> Folk Music > Songs > The Virginian Lover

The Virginian Lover / The Silk Merchant’s Daughter

[ Roud 420 ; Ballad Index ShAp2124 ; trad.]

Cecil Sharp: English Folk Songs From the Southern Appalachians

Arthur Kyle Davis in Folk-Songs of Virginia lists Pretty Nancy, O with the first line “I am a man of honor, and from Virginia I came” as a version of The Virginian Lover. It was collected by Mr. E.J. Sutherland of Clintwood, Virginia on 17 March 1935 from Mr. M.C. Sutherland of Colley, Virginia, who learned it from his brothers and sisters on Frying Pan about 1890.

Texas Gladden of Salem, Virginia sang a fragment of I Am a Man of Honor to Alan Lomax in August 1941. It was included in 2001 on her Rounder anthology Ballad Legacy. (Note that while Sutherland’s song is listed in the Roud index as #420, Gladden’s is listed as #7124.)

Dellie Norton sang The Silk Merchant’s Daughter to Mike Yates at her home in Sodom Laurel, Madison County, North Carolina on 26 August 1980. This recording was included in 1982 on Yates’ Home Made Music album of Blue Ridge Mountain music from Virginia and North Carolina, Appalachia – The Old Traditions Volume 1 and in 2002 on the Musical Traditions anthology of songs, tunes and stories from Mike Yates’ Appalachian collections, Far in the Mountains Volume 4. Mike Yates noted:

Not the well-known English broadside Silk Merchant’s Daughter (Laws N10, Roud 552) but another, and distinct, song, titled The Virginian Lover by Cecil Sharp (see English Folk Songs From the Southern Appalachians (1932) vol.2, pp.149-50). Sharp collected it in 1916 from Tom Rice, who lived in an area close to where Dellie was living when I met her. Because of Dellie’s free and open-ended melody I have not attempted to put her lines into a verse format. Another recording of Dellie singing this song can be heard on the album High Atmosphere (Rounder CD 0028). According to the notes that accompany this album “what is memorable here is her ornamented style, with pronounced breathing patterns, melodic turns, twists and the vocal flips that she brings to the singing”. Texas Gladden sings a short fragment of the song on Rounder CD 1800 [Ballad Legacy].

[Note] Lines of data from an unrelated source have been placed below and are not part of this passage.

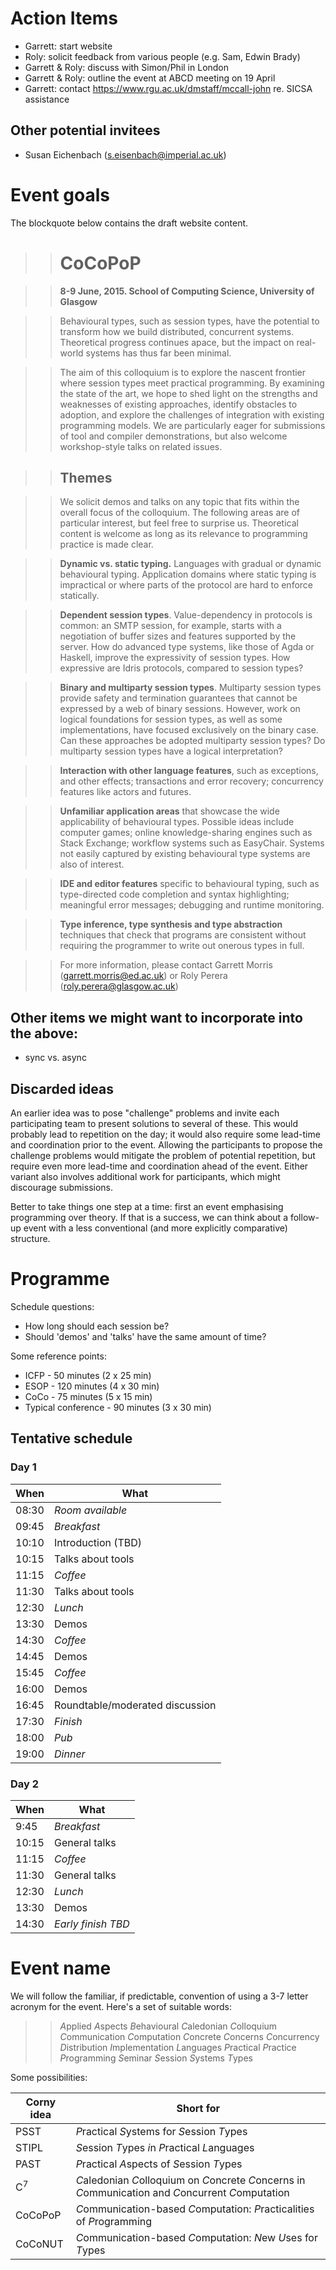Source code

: Action Items
======

* Garrett: start website
* Roly: solicit feedback from various people (e.g. Sam, Edwin Brady)
* Garrett \& Roly: discuss with Simon/Phil in London
* Garrett \& Roly: outline the event at ABCD meeting on 19 April
* Garrett: contact https://www.rgu.ac.uk/dmstaff/mccall-john re. SICSA assistance

Other potential invitees
------

* Susan Eichenbach (s.eisenbach@imperial.ac.uk)

Event goals
======

The blockquote below contains the draft website content.

>> CoCoPoP
>> ======

>> **8-9 June, 2015. School of Computing Science, University of Glasgow**

>> Behavioural types, such as session types, have the potential to
   transform how we build distributed, concurrent systems. Theoretical
   progress continues apace, but the impact on real-world systems has
   thus far been minimal.

>> The aim of this colloquium is to explore the nascent frontier where
   session types meet practical programming. By examining the state of
   the art, we hope to shed light on the strengths and weaknesses of
   existing approaches, identify obstacles to adoption, and explore the
   challenges of integration with existing programming models. We are
   particularly eager for submissions of tool and compiler
   demonstrations, but also welcome workshop-style talks on related
   issues.

>> Themes
>> ------

>> We solicit demos and talks on any topic that fits within the overall
   focus of the colloquium. The following areas are of particular
   interest, but feel free to surprise us.  Theoretical content is
   welcome as long as its relevance to programming practice is made
   clear.

>> **Dynamic vs. static typing.** Languages with gradual or dynamic
     behavioural typing. Application domains where static typing is
     impractical or where parts of the protocol are hard to enforce
     statically.

>> **Dependent session types**. Value-dependency in protocols is common:
     an SMTP session, for example, starts with a negotiation of buffer
     sizes and features supported by the server.  How do advanced type
     systems, like those of Agda or Haskell, improve the expressivity of
     session types.  How expressive are Idris protocols, compared to
     session types?

>> **Binary and multiparty session types**. Multiparty session types
     provide safety and termination guarantees that cannot be expressed
     by a web of binary sessions. However, work on logical foundations
     for session types, as well as some implementations, have focused
     exclusively on the binary case.  Can these approaches be adopted
     multiparty session types?  Do multiparty session types have a
     logical interpretation?

>> **Interaction with other language features**, such as exceptions,
     and other effects; transactions and error recovery; concurrency
     features like actors and futures.

>> **Unfamiliar application areas** that showcase the wide applicability
     of behavioural types. Possible ideas include computer games; online
     knowledge-sharing engines such as Stack Exchange; workflow systems
     such as EasyChair. Systems not easily captured by existing
     behavioural type systems are also of interest.

>> **IDE and editor features** specific to behavioural typing, such as
     type-directed code completion and syntax highlighting; meaningful
     error messages; debugging and runtime monitoring.

>> **Type inference, type synthesis and type abstraction** techniques
     that check that programs are consistent without requiring the
     programmer to write out onerous types in full.

>> For more information, please contact Garrett Morris
   (garrett.morris@ed.ac.uk) or Roly Perera (roly.perera@glasgow.ac.uk)

Other items we might want to incorporate into the above:
------

* sync vs. async

Discarded ideas
------

An earlier idea was to pose "challenge" problems and invite each
participating team to present solutions to several of these. This would
probably lead to repetition on the day; it would also require some
lead-time and coordination prior to the event. Allowing the participants
to propose the challenge problems would mitigate the problem of
potential repetition, but require even more lead-time and coordination
ahead of the event. Either variant also involves additional work for
participants, which might discourage submissions.

Better to take things one step at a time: first an event emphasising
programming over theory. If that is a success, we can think about a
follow-up event with a less conventional (and more explicitly
comparative) structure.

Programme
======

Schedule questions:

* How long should each session be?
* Should 'demos' and 'talks' have the same amount of time?

Some reference points:

* ICFP - 50 minutes (2 x 25 min)
* ESOP - 120 minutes (4 x 30 min)
* CoCo - 75 minutes (5 x 15 min)
* Typical conference - 90 minutes (3 x 30 min)

Tentative schedule
------

### Day 1

When  | What
---   | ---
08:30 | _Room available_
09:45 | _Breakfast_
10:10 | Introduction (TBD)
10:15 | Talks about tools
11:15 | _Coffee_
11:30 | Talks about tools
12:30 | _Lunch_
13:30 | Demos
14:30 | _Coffee_
14:45 | Demos
15:45 | _Coffee_
16:00 | Demos
16:45 | Roundtable/moderated discussion
17:30 | _Finish_
18:00 | _Pub_
19:00 | _Dinner_

### Day 2

When  | What
---   | ---
9:45  | _Breakfast_
10:15 | General talks
11:15 | _Coffee_
11:30 | General talks
12:30 | _Lunch_
13:30 | Demos
14:30 | _Early finish TBD_


Event name
======

We will follow the familiar, if predictable, convention of using a 3-7
letter acronym for the event. Here's a set of suitable words:

>> *A*pplied
>> *A*spects
>> *B*ehavioural
>> *C*aledonian
>> *C*olloquium
>> *C*ommunication
>> *C*omputation
>> *C*oncrete
>> *C*oncerns
>> *C*oncurrency
>> *D*istribution
>> *I*mplementation
>> *L*anguages
>> *P*ractical
>> *P*ractice
>> *P*rogramming
>> *S*eminar
>> *S*ession
>> *S*ystems
>> *T*ypes

Some possibilities:

Corny idea    | Short for
---           | ---
PSST          | *P*ractical *S*ystems for *S*ession *T*ypes
STIPL         | *S*ession *T*ypes *i*n *P*ractical *L*anguages
PAST          | *P*ractical *A*spects of *S*ession *T*ypes
C<sup>7</sup> | *C*aledonian *C*olloquium on *C*oncrete *C*oncerns in *C*ommunication and *C*oncurrent *C*omputation
CoCoPoP       | *C*ommunication-based *C*omputation: *P*racticalities of *P*rogramming
CoCoNUT       | *C*ommunication-based *C*omputation: *N*ew *U*ses for *T*ypes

Old Spot (Joe Danks and Rowan Piggott) sang The Silk Merchant’s Daughter, “from the singing of Dellie Norton (1898-1993)”, in 2026 on their Scribe album Old Spot II .

Lyrics

Texas Gladden sings I Am a Man of Honor

I am a man of honor
From Virginia I did come.
I courted a pretty fair maiden,
Miss Polly was her name.
I won her affection,
Her love did plainly show.
Her self-conceited brother
Did cause our overthrow.

Dellie Norton sings The Silk Merchant’s Daughter

I am a silkmerchant’s daughter, from London I did came.
I courted a porter, Sweet William was his name.
Her brother being established, so this I do understand,
Said, “Sister, don’t you have him. He’s neither house nor land.
O sister, if you won’t have him, here is two handsome gowns,
Besides two more I’d get you, the best in Cumlers Town.”
This filled her heart with sorrow, she stepped aside and beginned to cry.
Saying, “I’d give all the silks and satin that ever crossed the sea,
So freely would I give them if my friends would all agree.”
When her Sweet William come riding in from town,
Instead of any friendship, all on him she must frown.
“O what’s the matter Polly? What makes you look so sad?
Have you (I) gived you any reason? Or caused you for to be mad?
If I give you any reason, love, it never was my intent,
For you’re the only girl in this wide world I ever loved.”